Saturated fatty acids: eat or avoid them?
To be clear, we’re talking about dietary saturated fatty acids.
I emphasize this point because the effects of SFAs that we make from the foods we eat have different effects on our health than the SFAs we eat . Dietary SFAs are present in high quantities in meats and fish .
The advice to avoid SFAs is decades and decades old and is strongly endorsed by prestigious institutions like the Harvard School of Public Health .
It’s one of the most pervasive, harmful myths in all of nutrition science. The notion that saturated fatty acids are inherently harmful belongs to the Nutritional Dark Ages.
What about fats my body makes?
Although counter-intuitive, the amount of saturated fatty acids in your diet isn’t proportional to the amount in your blood.
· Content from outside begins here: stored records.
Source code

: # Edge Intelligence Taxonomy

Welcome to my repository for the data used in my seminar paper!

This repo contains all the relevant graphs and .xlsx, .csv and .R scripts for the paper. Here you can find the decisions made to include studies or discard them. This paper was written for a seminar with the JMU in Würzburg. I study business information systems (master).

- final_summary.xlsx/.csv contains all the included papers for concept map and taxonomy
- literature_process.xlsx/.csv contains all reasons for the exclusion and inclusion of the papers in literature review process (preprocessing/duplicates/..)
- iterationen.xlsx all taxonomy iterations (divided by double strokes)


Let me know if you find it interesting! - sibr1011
In other words, you aren’t what you eat but what you make from what you eat. The ever-clever researchers Phinney & Volek et al.  summarize this by saying:
“The results show that dietary and plasma saturated fat are not related […]”
The next part of that quote makes a crucial point:
“[…] increasing dietary carbohydrate across a range of intakes promotes incremental increases in plasma palmitoleic acid, a biomarker consistently associated with adverse health outcomes.”
The more carbohydrates you eat, the more palmitoleic acid you find circulating in your plasma (plasma is component of blood). However, we don’t yet know how the type of carbohydrates you eat affects that relationship.
The fat mentioned here, palmitoleic acid, is a type of monounsaturated fat (MUFA). It’s presence, especially in higher quantities, isn’t a good sign due to it being associated with negative health outcomes.